Despite limited formal art training, he rose to prominence at Disney very quickly in the early 1930s, due to his great natural talent and the tremendous appeal of his drawings.

(In "All The Cats Join In", Moore personally animated the sequence at the beginning, when the girl answers the telephone and then quickly showers and dresses, through to her scene putting on lipstick in front of her mirror).

During the 1930s, Moore, Art Babbitt, Norm Ferguson, Bill Tytla, and Ham Luske were the dominant Disney animators whose pioneering work culminated in 1937 with the breakthrough of Snow White and the Seven Dwarfs.

Moore makes a brief (and quiet) live-action appearance in the 1941 feature The Reluctant Dragon, along with Kimball and animator Norm Ferguson during one of the studio tour sequences.
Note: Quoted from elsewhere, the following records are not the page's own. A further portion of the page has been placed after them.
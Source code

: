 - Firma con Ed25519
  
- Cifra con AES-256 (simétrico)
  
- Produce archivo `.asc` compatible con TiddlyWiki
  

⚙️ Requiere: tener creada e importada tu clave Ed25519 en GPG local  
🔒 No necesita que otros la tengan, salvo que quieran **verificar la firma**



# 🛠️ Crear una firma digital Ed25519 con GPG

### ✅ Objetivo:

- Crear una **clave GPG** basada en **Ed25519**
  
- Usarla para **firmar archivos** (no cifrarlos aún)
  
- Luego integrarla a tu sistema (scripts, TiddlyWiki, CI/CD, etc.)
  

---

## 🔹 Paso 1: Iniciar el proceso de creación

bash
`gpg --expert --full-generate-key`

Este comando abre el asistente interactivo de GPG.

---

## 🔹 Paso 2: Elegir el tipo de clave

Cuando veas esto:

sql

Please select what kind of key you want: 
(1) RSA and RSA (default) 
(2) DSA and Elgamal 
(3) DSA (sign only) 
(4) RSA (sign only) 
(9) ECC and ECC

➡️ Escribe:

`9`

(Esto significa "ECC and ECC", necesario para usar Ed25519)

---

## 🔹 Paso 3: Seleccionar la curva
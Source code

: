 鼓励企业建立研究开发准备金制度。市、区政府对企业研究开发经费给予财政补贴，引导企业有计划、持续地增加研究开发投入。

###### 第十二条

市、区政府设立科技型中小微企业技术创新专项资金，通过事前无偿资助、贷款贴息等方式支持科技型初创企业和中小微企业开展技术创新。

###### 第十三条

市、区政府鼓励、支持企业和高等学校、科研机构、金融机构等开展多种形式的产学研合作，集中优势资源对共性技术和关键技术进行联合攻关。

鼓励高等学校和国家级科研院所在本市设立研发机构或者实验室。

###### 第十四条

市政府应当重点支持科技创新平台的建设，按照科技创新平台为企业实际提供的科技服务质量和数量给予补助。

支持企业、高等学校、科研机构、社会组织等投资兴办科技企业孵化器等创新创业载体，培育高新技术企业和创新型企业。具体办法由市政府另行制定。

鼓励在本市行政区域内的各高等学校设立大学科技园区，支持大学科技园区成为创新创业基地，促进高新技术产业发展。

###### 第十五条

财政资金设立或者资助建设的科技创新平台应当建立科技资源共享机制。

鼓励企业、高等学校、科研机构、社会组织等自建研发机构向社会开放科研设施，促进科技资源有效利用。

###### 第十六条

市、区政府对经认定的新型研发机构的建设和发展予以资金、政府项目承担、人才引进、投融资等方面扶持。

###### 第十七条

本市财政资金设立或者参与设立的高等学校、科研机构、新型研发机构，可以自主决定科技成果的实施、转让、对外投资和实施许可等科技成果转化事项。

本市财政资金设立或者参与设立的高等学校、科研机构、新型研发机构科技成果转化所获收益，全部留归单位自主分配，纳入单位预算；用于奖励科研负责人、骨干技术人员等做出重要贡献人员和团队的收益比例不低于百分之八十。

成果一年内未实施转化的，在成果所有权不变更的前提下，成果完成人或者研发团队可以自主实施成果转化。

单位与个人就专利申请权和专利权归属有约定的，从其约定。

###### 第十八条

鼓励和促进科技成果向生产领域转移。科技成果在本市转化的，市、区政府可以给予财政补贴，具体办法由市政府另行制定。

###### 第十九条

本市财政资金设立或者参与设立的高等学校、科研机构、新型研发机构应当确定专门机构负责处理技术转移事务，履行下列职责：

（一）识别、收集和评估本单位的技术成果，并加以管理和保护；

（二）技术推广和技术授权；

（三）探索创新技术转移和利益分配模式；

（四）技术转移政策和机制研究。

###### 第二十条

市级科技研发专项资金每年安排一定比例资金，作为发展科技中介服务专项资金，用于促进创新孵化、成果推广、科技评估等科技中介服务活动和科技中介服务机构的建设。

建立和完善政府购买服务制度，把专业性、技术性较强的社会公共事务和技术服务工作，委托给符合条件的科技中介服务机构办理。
Moore was already at work animating the mermaids and the lost boys for Peter Pan when both he and his second wife, Virginia, were injured in a traffic accident early on the evening of Saturday, November 22, 1952, when their car was struck head-on while she made a U-turn on a rural highway through Big Tujunga Canyon near the Angeles National Forest.

The Moores were reportedly returning from a day spent watching an American football game with fellow Disney artist Jack Kinney.

Moore died the following day at St. Joseph's Hospital in Burbank, California, located across the street from the Disney Studios, from a cerebral hemorrhage resulting from a concussion.